> **Problem to solve**
Begin at the line with "## Discussion" and return each line through the final one of the listing below, exactly as written.

> **Input**
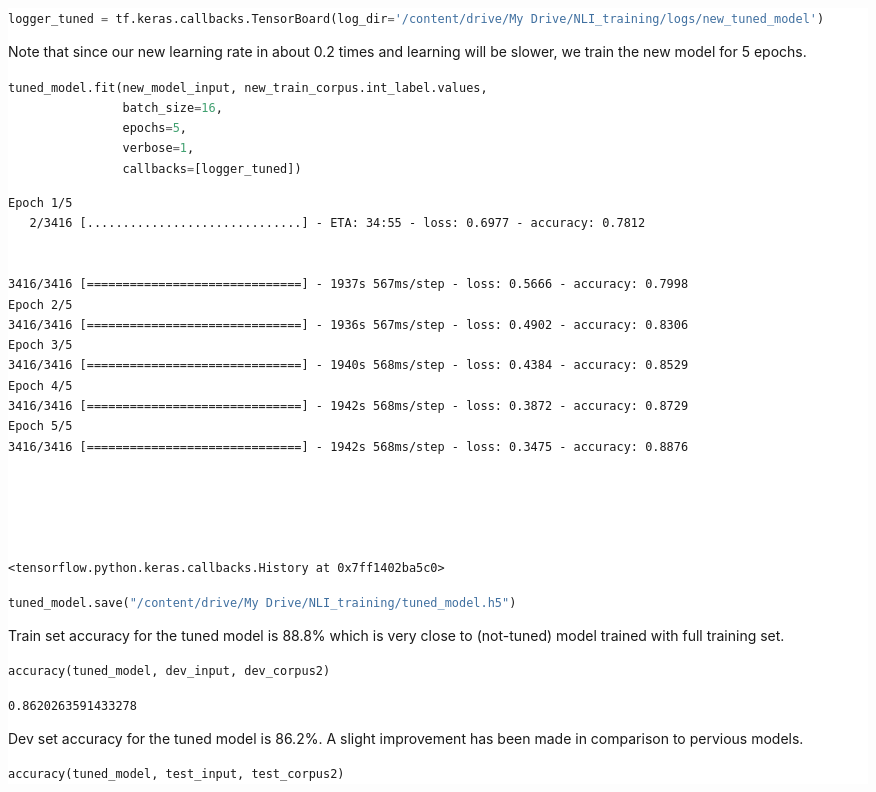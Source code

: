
 ```python
logger_tuned = tf.keras.callbacks.TensorBoard(log_dir='/content/drive/My Drive/NLI_training/logs/new_tuned_model')
```

Note that since our new learning rate in about 0.2 times and learning will be slower, we train the new model for 5 epochs.


```python
tuned_model.fit(new_model_input, new_train_corpus.int_label.values,
                batch_size=16,
                epochs=5,
                verbose=1,
                callbacks=[logger_tuned])
```

    Epoch 1/5
       2/3416 [..............................] - ETA: 34:55 - loss: 0.6977 - accuracy: 0.7812


    3416/3416 [==============================] - 1937s 567ms/step - loss: 0.5666 - accuracy: 0.7998
    Epoch 2/5
    3416/3416 [==============================] - 1936s 567ms/step - loss: 0.4902 - accuracy: 0.8306
    Epoch 3/5
    3416/3416 [==============================] - 1940s 568ms/step - loss: 0.4384 - accuracy: 0.8529
    Epoch 4/5
    3416/3416 [==============================] - 1942s 568ms/step - loss: 0.3872 - accuracy: 0.8729
    Epoch 5/5
    3416/3416 [==============================] - 1942s 568ms/step - loss: 0.3475 - accuracy: 0.8876





    <tensorflow.python.keras.callbacks.History at 0x7ff1402ba5c0>




```python
tuned_model.save("/content/drive/My Drive/NLI_training/tuned_model.h5")
```

Train set accuracy for the tuned model is 88.8% which is very close to (not-tuned) model trained with full training set.


```python
accuracy(tuned_model, dev_input, dev_corpus2)
```

   
    0.8620263591433278


Dev set accuracy for the tuned model is 86.2%. A slight improvement has been made in comparison to pervious models.


```python
accuracy(tuned_model, test_input, test_corpus2)
```
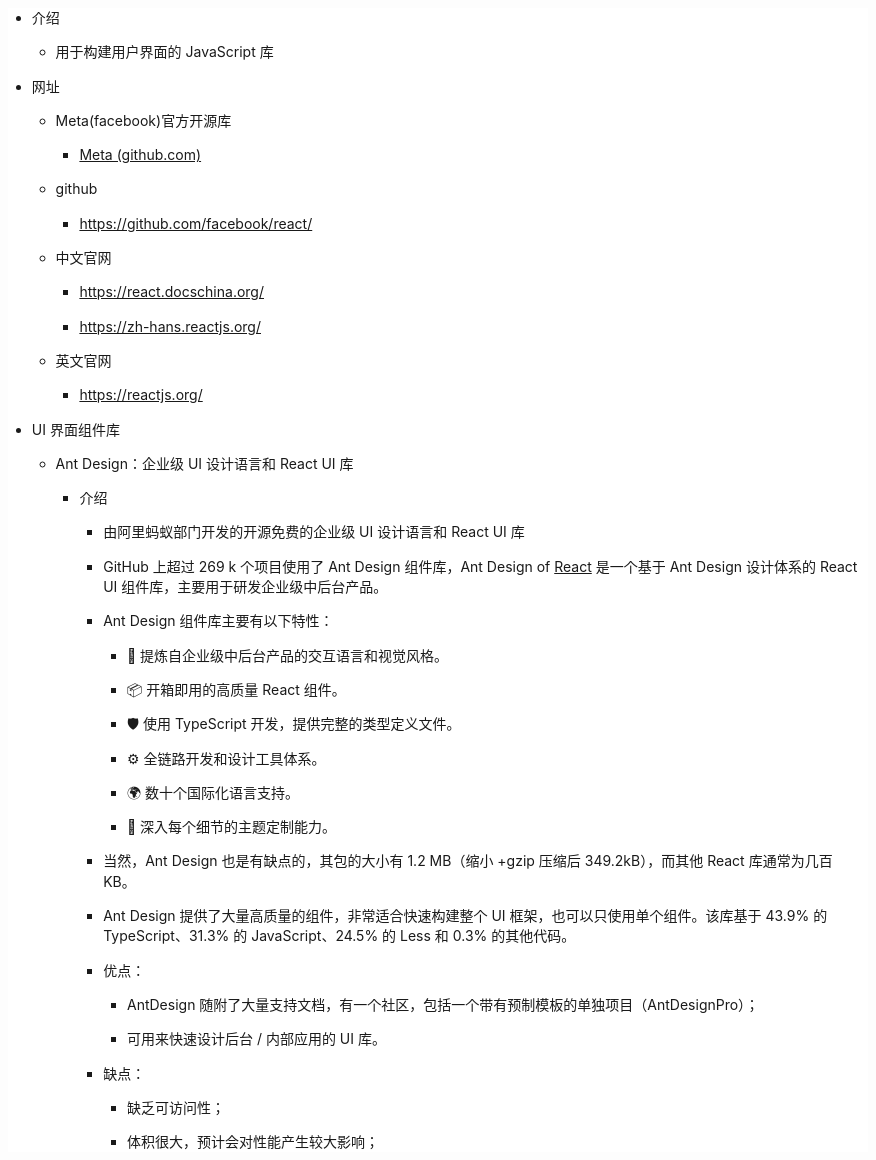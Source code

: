   - 介绍

    - 用于构建用户界面的 JavaScript 库

  - 网址

    - Meta(facebook)官方开源库

      - [Meta (github.com)](https://github.com/facebook)

    - github

      - https://github.com/facebook/react/

    - 中文官网

      - https://react.docschina.org/

      - https://zh-hans.reactjs.org/

    - 英文官网
      - https://reactjs.org/

  - UI 界面组件库

    - Ant Design：企业级 UI 设计语言和 React UI 库

      - 介绍

        - 由阿里蚂蚁部门开发的开源免费的企业级 UI 设计语言和 React UI 库

        - GitHub 上超过 269 k 个项目使用了 Ant Design 组件库，Ant Design of [React](https://so.csdn.net/so/search?q=React&spm=1001.2101.3001.7020) 是一个基于 Ant Design 设计体系的 React UI 组件库，主要用于研发企业级中后台产品。

        - Ant Design 组件库主要有以下特性：

          - 🌈 提炼自企业级中后台产品的交互语言和视觉风格。

          - 📦 开箱即用的高质量 React 组件。

          - 🛡 使用 TypeScript 开发，提供完整的类型定义文件。

          - ⚙️ 全链路开发和设计工具体系。

          - 🌍 数十个国际化语言支持。

          - 🎨 深入每个细节的主题定制能力。

        - 当然，Ant Design 也是有缺点的，其包的大小有 1.2 MB（缩小 +gzip 压缩后 349.2kB），而其他 React 库通常为几百 KB。

        - Ant Design 提供了大量高质量的组件，非常适合快速构建整个 UI 框架，也可以只使用单个组件。该库基于 43.9% 的 TypeScript、31.3% 的 JavaScript、24.5% 的 Less 和 0.3% 的其他代码。

        - 优点：

          - AntDesign 随附了大量支持文档，有一个社区，包括一个带有预制模板的单独项目（AntDesignPro）；

          - 可用来快速设计后台 / 内部应用的 UI 库。

        - 缺点：

          - 缺乏可访问性；

          - 体积很大，预计会对性能产生较大影响；
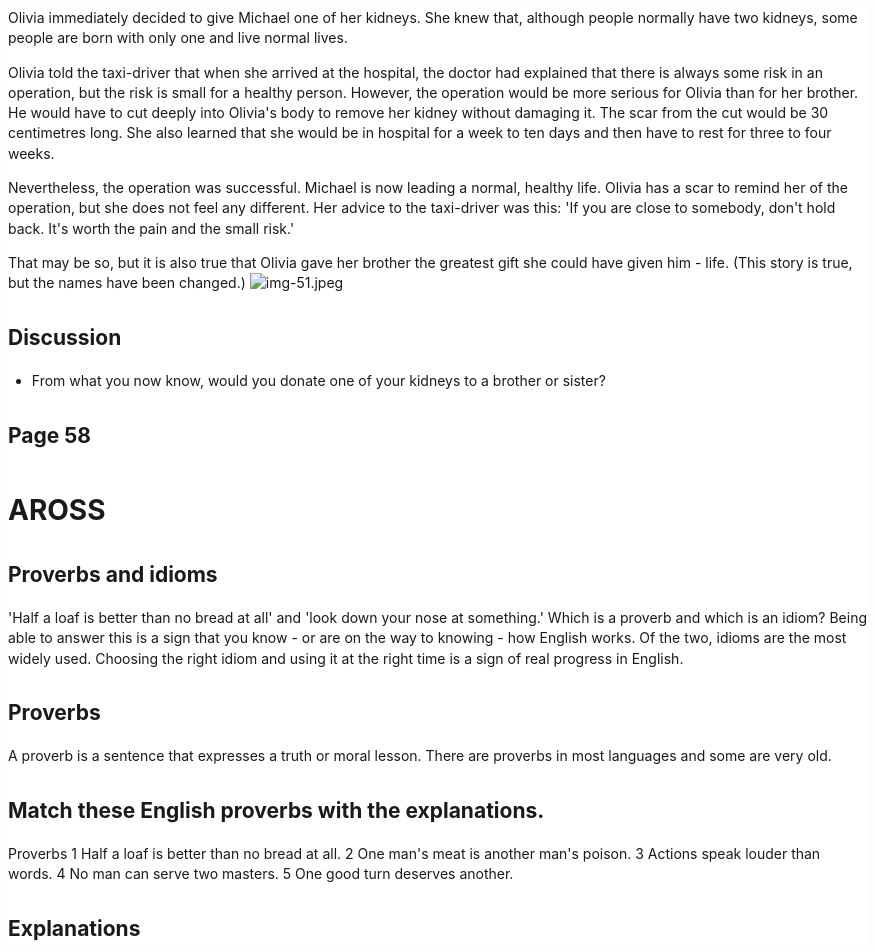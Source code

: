 Olivia immediately decided to give Michael one of her kidneys. She knew that, although people normally have two kidneys, some people are born with only one and live normal lives.

Olivia told the taxi-driver that when she arrived at the hospital, the doctor had explained that there is always some risk in an operation, but the risk is small for a healthy person. However, the operation would be more serious for Olivia than for her brother. He would have to cut deeply into Olivia's body to remove her kidney without damaging it. The scar from the cut would be 30 centimetres long. She also learned that she would be in hospital for a week to ten days and then have to rest for three to four weeks.

Nevertheless, the operation was successful. Michael is now leading a normal, healthy life. Olivia has a scar to
remind her of the operation, but she does not feel any different. Her advice to the taxi-driver was this: 'If you are close to somebody, don't hold back. It's worth the pain and the small risk.'

That may be so, but it is also true that Olivia gave her brother the greatest gift she could have given him - life.
(This story is true, but the names have been changed.)
![img-51.jpeg](img-51.jpeg)

## Discussion

* From what you now know, would you donate one of your kidneys to a brother or sister?

## Page 58

# AROSS 

## Proverbs and idioms

'Half a loaf is better than no bread at all' and 'look down your nose at something.' Which is a proverb and which is an idiom? Being able to answer this is a sign that you know - or are on
the way to knowing - how English works. Of the two, idioms are the most widely used. Choosing the right idiom and using it at the right time is a sign of real progress in English.

## Proverbs

A proverb is a sentence that expresses a truth or moral lesson.
There are proverbs in most languages and some are very old.

## Match these English proverbs with the explanations.

Proverbs
1 Half a loaf is better than no bread at all.
2 One man's meat is another man's poison.
3 Actions speak louder than words.
4 No man can serve two masters.
5 One good turn deserves another.

## Explanations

> **Written solution**
## Discussion

* From what you now know, would you donate one of your kidneys to a brother or sister?

## Page 58

# AROSS 

## Proverbs and idioms

'Half a loaf is better than no bread at all' and 'look down your nose at something.' Which is a proverb and which is an idiom? Being able to answer this is a sign that you know - or are on
the way to knowing - how English works. Of the two, idioms are the most widely used. Choosing the right idiom and using it at the right time is a sign of real progress in English.

## Proverbs

A proverb is a sentence that expresses a truth or moral lesson.
There are proverbs in most languages and some are very old.

## Match these English proverbs with the explanations.

Proverbs
1 Half a loaf is better than no bread at all.
2 One man's meat is another man's poison.
3 Actions speak louder than words.
4 No man can serve two masters.
5 One good turn deserves another.

## Explanations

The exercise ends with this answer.